Insulin aspart dimer dissociation in water.

The insulin hormone is stored in the hexameric form and dissociates to the dimeric form and finally to the active monomeric form. When insulin secretion is impaired, thereby affecting various metabolic processes, as a final response, insulin analogs are subcutaneously injected before meals to facilitate glucose metabolism.
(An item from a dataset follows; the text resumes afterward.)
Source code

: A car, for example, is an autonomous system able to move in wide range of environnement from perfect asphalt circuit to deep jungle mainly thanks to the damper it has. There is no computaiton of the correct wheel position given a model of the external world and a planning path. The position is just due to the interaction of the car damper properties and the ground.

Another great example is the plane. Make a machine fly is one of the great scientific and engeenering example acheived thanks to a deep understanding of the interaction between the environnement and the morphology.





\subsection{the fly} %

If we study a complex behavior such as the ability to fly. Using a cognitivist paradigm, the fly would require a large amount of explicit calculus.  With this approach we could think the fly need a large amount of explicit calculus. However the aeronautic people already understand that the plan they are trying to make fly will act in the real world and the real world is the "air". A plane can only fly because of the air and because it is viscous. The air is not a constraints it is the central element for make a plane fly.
Depending on the molecular details, analogs are rapid or slow acting based on the dissociation rate of the dimer to monomer. Insulin aspart is a recombinant human insulin analog, acting faster than regular human insulin. Despite its practical and elementary importance, the process of insulin aspart dimer dissociation is relatively unknown. Here, we combined molecular dynamics simulations and umbrella sampling to characterize the energetic and structural features of dissociation of the insulin aspart dimer. Like previous studies on human insulin (another well studied analog), insulin aspart can also display a wide spectrum of pathways for dimer dissociation from dissociation happening without a major change in the monomer structure to dissociation that is coupled with unfolding of a protein. Additionally, water plays a vital role in the dissociation of the insulin aspart by stabilizing the monomers in the dissociated state. Our study shows the molecular details, such as the variation in the structure and orientation and conformational changes along the minimum energy pathways in the process of dissociation of the insulin aspart dimer.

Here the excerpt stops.